我々は、弱い鎖間相互作用が働くS=1/2XXZスピン鎖モデルの磁場中秩序状態について量子モンテカルロ法を用いて調べ、鎖間相互作用の強さを変えた場合の温度磁場相図と現れる秩序相を明らかした。その結果、S=1/2XXZスピン鎖が鎖間相互作用を通して3次元立方格子を組む場合には、低磁場-極低温領域において非整合スピン密度波状態が長距離秩序状態として現れることがわかった。しかし、2次元正方格子を組む場合には、極低温領域まで秩序相への相転移が現れず、常磁性相が広がっていることがわかった[3]。図1に得られた温度磁場相図を示す。

(by 鈴木隆史)

[参考文献]
[1] F. H'ebert, et. al., Phys. Reb. B 65, 014513 (2001); M. Boninsegni and N. Proko'ev, Phys. Rev. Lett. 95, 237204 (2005); D. C. Cabra, et. al., Phys. Rev. B 71, 144420 (2005); S. V. Isakov,et. al., Phys.
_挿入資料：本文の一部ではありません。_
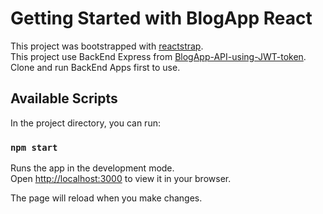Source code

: # Getting Started with BlogApp React
This project was bootstrapped with [reactstrap](https://github.com/reactstrap/reactstrap).\
This project use BackEnd Express from [BlogApp-API-using-JWT-token](https://github.com/putrantosuryo/BlogApp-API-using-JWT-token.git).\
Clone and run BackEnd Apps first to use.
## Available Scripts
In the project directory, you can run:
### `npm start`

Runs the app in the development mode.\
Open [http://localhost:3000](http://localhost:3000) to view it in your browser.

The page will reload when you make changes.

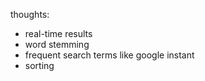 thoughts:

 * real-time results
 * word stemming 
 * frequent search terms like google instant
 * sorting
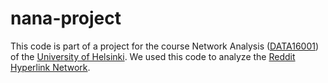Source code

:# nana-project

This code is part of a project for the course Network Analysis ([DATA16001](https://courses.helsinki.fi/en/data16001)) of the [University of Helsinki](https://www.helsinki.fi/en). We used this code to analyze the [Reddit Hyperlink Network](http://snap.stanford.edu/data/soc-RedditHyperlinks.html).
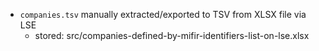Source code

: - `companies.tsv` manually extracted/exported to TSV from XLSX file via LSE
  - stored: src/companies-defined-by-mifir-identifiers-list-on-lse.xlsx
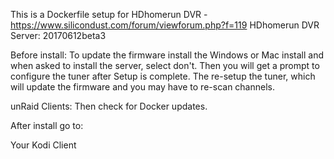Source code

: This is a Dockerfile setup for HDhomerun DVR - https://www.silicondust.com/forum/viewforum.php?f=119
HDhomerun DVR Server: 20170612beta3


Before install:
To update the firmware install the Windows or Mac install and when asked to install the server, select don't.
Then you will get a prompt to configure the tuner after Setup is complete.
The re-setup the tuner, which will update the firmware and you may have to re-scan channels.

unRaid Clients:
Then check for Docker updates.


After install go to:

Your Kodi Client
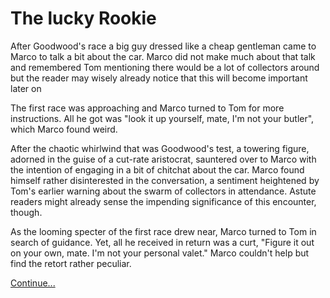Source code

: # The lucky Rookie

After Goodwood's race a big guy dressed like a cheap gentleman came to Marco to talk a bit about the car. 
Marco did not make much about that talk and remembered Tom mentioning there would be a lot of collectors around but the reader may wisely already notice that this will become important later on

The first race was approaching and Marco turned to Tom for more instructions. All he got was "look it up yourself, mate, I'm not your butler", which Marco found weird.

After the chaotic whirlwind that was Goodwood's test, a towering figure, adorned in the guise of a cut-rate aristocrat, sauntered over to Marco with the intention of engaging in a bit of chitchat about the car.
Marco found himself rather disinterested in the conversation, a sentiment heightened by Tom's earlier warning about the swarm of collectors in attendance. Astute readers might already sense the impending significance of this encounter, though.


As the looming specter of the first race drew near, Marco turned to Tom in search of guidance.
Yet, all he received in return was a curt, "Figure it out on your own, mate. I'm not your personal valet." Marco couldn't help but find the retort rather peculiar.

[Continue...](006.md)  
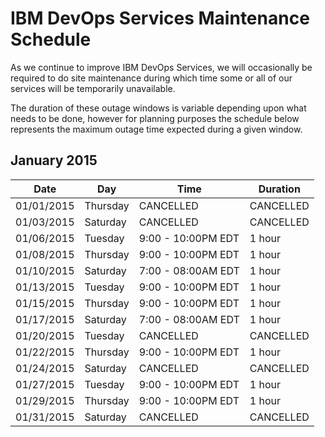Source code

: # IBM DevOps Services Maintenance Schedule

As we continue to improve IBM DevOps Services, we will occasionally be required to do site maintenance during which time some or all of our services will be temporarily unavailable.

The duration of these outage windows is variable depending upon what needs to be done,  however for planning purposes the schedule below represents the maximum outage time expected during a given window.


## January 2015

| Date       | Day      | Time                | Duration |
|------------|----------|---------------------|----------|
| 01/01/2015 | Thursday | CANCELLED           | CANCELLED|
| 01/03/2015 | Saturday | CANCELLED           | CANCELLED|
| 01/06/2015 | Tuesday  | 9:00 - 10:00PM EDT  | 1 hour   |
| 01/08/2015 | Thursday | 9:00 - 10:00PM EDT  | 1 hour   |
| 01/10/2015 | Saturday | 7:00 - 08:00AM EDT  | 1 hour   |
| 01/13/2015 | Tuesday  | 9:00 - 10:00PM EDT  | 1 hour   |
| 01/15/2015 | Thursday | 9:00 - 10:00PM EDT  | 1 hour   |
| 01/17/2015 | Saturday | 7:00 - 08:00AM EDT  | 1 hour   |
| 01/20/2015 | Tuesday  | CANCELLED           |CANCELLED |
| 01/22/2015 | Thursday | 9:00 - 10:00PM EDT  | 1 hour   |
| 01/24/2015 | Saturday | CANCELLED           |CANCELLED |
| 01/27/2015 | Tuesday  | 9:00 - 10:00PM EDT  | 1 hour   |
| 01/29/2015 | Thursday | 9:00 - 10:00PM EDT  | 1 hour   |
| 01/31/2015 | Saturday | CANCELLED           |CANCELLED |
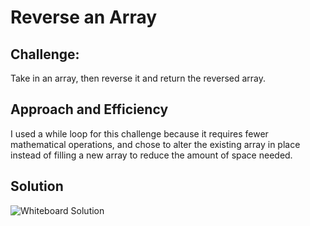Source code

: # Reverse an Array

## Challenge:
Take in an array, then reverse it and return the reversed array.

## Approach and Efficiency
I used a while loop for this challenge because it requires fewer mathematical operations, and chose to alter the existing array in place instead of filling a new array to reduce the amount of space needed. 

## Solution

![Whiteboard Solution](https://github.com/Overholtk/data-structures-and-algorithms/blob/array-reverse/IMG_20210111_154635__01.jpg)
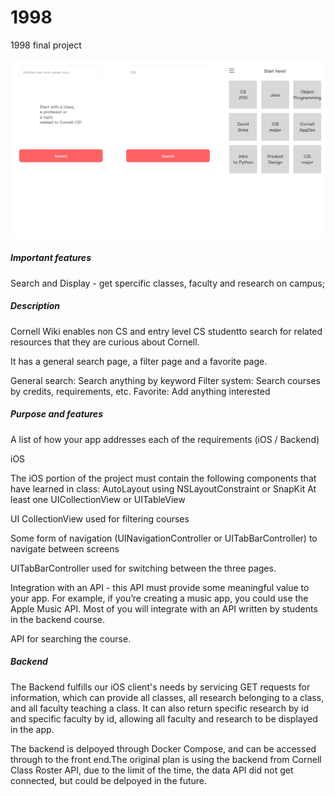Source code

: # 1998
1998 final project

![Image description](1234.png)
##### Important features

Search and Display - get spercific classes, faculty and research on campus;

##### Description

Cornell Wiki enables non CS and entry level CS studentto search for related resources
that they are curious about Cornell.

It has a general search page, a filter page and a favorite page.

General search: Search anything by keyword
Filter system: Search courses by credits, requirements, etc.
Favorite: Add anything interested

##### Purpose and features

A list of how your app addresses each of the requirements (iOS / Backend)

iOS

The iOS portion of the project must contain the following components that have learned in class:
AutoLayout using NSLayoutConstraint or SnapKit
At least one UICollectionView or UITableView

UI CollectionView used for filtering courses

Some form of navigation (UINavigationController or UITabBarController) to navigate between screens

UITabBarController used for switching between the three pages.

Integration with an API - this API must provide some meaningful value to your app. For example, if you’re creating a music app, you could use the Apple Music API. Most of you will integrate with an API written by students in the backend course.

API for searching the course.

##### Backend

The Backend fulfills our iOS client's needs by servicing GET requests for information, which can provide all classes, all research belonging to a class, and all faculty teaching a class. It can also return specific research by id and specific faculty by id, allowing all faculty and research to be displayed in the app.

The backend is delpoyed through Docker Compose, and can be accessed through to the front end.The original plan is using the backend from Cornell Class Roster API, due to the limit of the time, the data API did not get connected, but could be delpoyed in the future. 


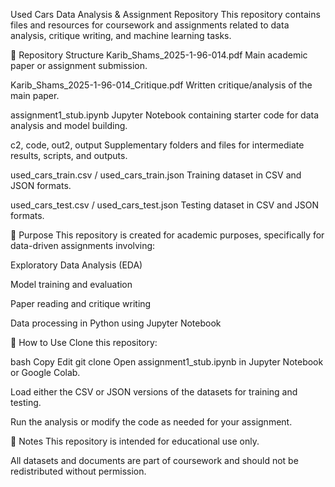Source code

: Used Cars Data Analysis & Assignment Repository
This repository contains files and resources for coursework and assignments related to data analysis, critique writing, and machine learning tasks.

📂 Repository Structure
Karib_Shams_2025-1-96-014.pdf
Main academic paper or assignment submission.

Karib_Shams_2025-1-96-014_Critique.pdf
Written critique/analysis of the main paper.

assignment1_stub.ipynb
Jupyter Notebook containing starter code for data analysis and model building.

c2, code, out2, output
Supplementary folders and files for intermediate results, scripts, and outputs.

used_cars_train.csv / used_cars_train.json
Training dataset in CSV and JSON formats.

used_cars_test.csv / used_cars_test.json
Testing dataset in CSV and JSON formats.

📝 Purpose
This repository is created for academic purposes, specifically for data-driven assignments involving:

Exploratory Data Analysis (EDA)

Model training and evaluation

Paper reading and critique writing

Data processing in Python using Jupyter Notebook

🚀 How to Use
Clone this repository:

bash
Copy
Edit
git clone <repo-link>
Open assignment1_stub.ipynb in Jupyter Notebook or Google Colab.

Load either the CSV or JSON versions of the datasets for training and testing.

Run the analysis or modify the code as needed for your assignment.

📌 Notes
This repository is intended for educational use only.

All datasets and documents are part of coursework and should not be redistributed without permission.


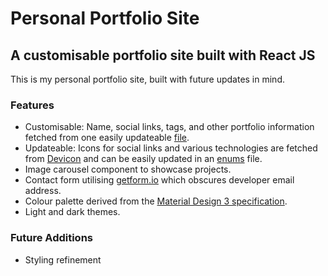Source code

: # Personal Portfolio Site

## A customisable portfolio site built with React JS

This is my personal portfolio site, built with future updates in mind.

### Features

- Customisable: Name, social links, tags, and other portfolio information fetched from one easily updateable [file](https://github.com/peter-hinch/personal-portfolio/blob/main/src/portfolioData.js).
- Updateable: Icons for social links and various technologies are fetched from [Devicon](https://devicon.dev/) and can be easily updated in an [enums](https://github.com/peter-hinch/personal-portfolio/blob/main/src/enums.js) file.
- Image carousel component to showcase projects.
- Contact form utilising [getform.io](https://getform.io/) which obscures developer email address.
- Colour palette derived from the [Material Design 3 specification](https://m3.material.io/styles/color/the-color-system/key-colors-tones).
- Light and dark themes.

### Future Additions

- Styling refinement
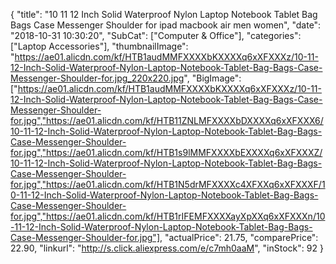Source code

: {
	"title": "10 11 12 Inch Solid Waterproof Nylon Laptop Notebook Tablet Bag Bags Case Messenger Shoulder for ipad macbook air men women",
	"date": "2018-10-31 10:30:20",
	"SubCat": ["Computer & Office"],
	"categories": ["Laptop Accessories"],
	"thumbnailImage": "https://ae01.alicdn.com/kf/HTB1audMMFXXXXbKXXXXq6xXFXXXz/10-11-12-Inch-Solid-Waterproof-Nylon-Laptop-Notebook-Tablet-Bag-Bags-Case-Messenger-Shoulder-for.jpg_220x220.jpg",
	"BigImage": ["https://ae01.alicdn.com/kf/HTB1audMMFXXXXbKXXXXq6xXFXXXz/10-11-12-Inch-Solid-Waterproof-Nylon-Laptop-Notebook-Tablet-Bag-Bags-Case-Messenger-Shoulder-for.jpg","https://ae01.alicdn.com/kf/HTB11ZNLMFXXXXbDXXXXq6xXFXXX6/10-11-12-Inch-Solid-Waterproof-Nylon-Laptop-Notebook-Tablet-Bag-Bags-Case-Messenger-Shoulder-for.jpg","https://ae01.alicdn.com/kf/HTB1s9lMMFXXXXbEXXXXq6xXFXXXZ/10-11-12-Inch-Solid-Waterproof-Nylon-Laptop-Notebook-Tablet-Bag-Bags-Case-Messenger-Shoulder-for.jpg","https://ae01.alicdn.com/kf/HTB1N5drMFXXXXc4XFXXq6xXFXXXF/10-11-12-Inch-Solid-Waterproof-Nylon-Laptop-Notebook-Tablet-Bag-Bags-Case-Messenger-Shoulder-for.jpg","https://ae01.alicdn.com/kf/HTB1rIFEMFXXXXayXpXXq6xXFXXXn/10-11-12-Inch-Solid-Waterproof-Nylon-Laptop-Notebook-Tablet-Bag-Bags-Case-Messenger-Shoulder-for.jpg"],
	"actualPrice": 21.75,
	"comparePrice": 22.90,
	"linkurl": "http://s.click.aliexpress.com/e/c7mh0aaM",
	"inStock": 92
}
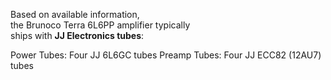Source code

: Based on available information,  
the Brunoco Terra 6L6PP amplifier typically  
ships with
**JJ Electronics tubes**:

Power Tubes: Four JJ 6L6GC tubes
Preamp Tubes: Four JJ ECC82 (12AU7) tubes
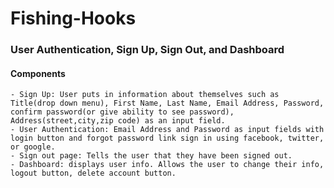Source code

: # Fishing-Hooks 
### User Authentication, Sign Up, Sign Out, and Dashboard
#### Components
    - Sign Up: User puts in information about themselves such as Title(drop down menu), First Name, Last Name, Email Address, Password, confirm password(or give ability to see password), Address(street,city,zip code) as an input field.
    - User Authentication: Email Address and Password as input fields with login button and forgot password link sign in using facebook, twitter, or google. 
    - Sign out page: Tells the user that they have been signed out. 
    - Dashboard: displays user info. Allows the user to change their info, logout button, delete account button.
Rev. Lett. 97, 147202 (2005); A. Banerjee, et. al., cond-mat/0702029.
[2] M. Kohno and M. Takahashi, Phys. Rev. B 56, 3212 (1997).
[3] T. Suzuki and N. Kawashima, K. Okunishi, J. Phys. Soc. Jpn. 76, 123707 (2007); K. Okunishi and T. Suzuki, Phys. Rev. B 76, 224411 (2007).

図1 2Dの場合の温度磁場相図(上)と3Dの場合(下). 黒丸はIsing対称性破れを起こす温度で白丸はU(1)対称性の破れる転移点を表す.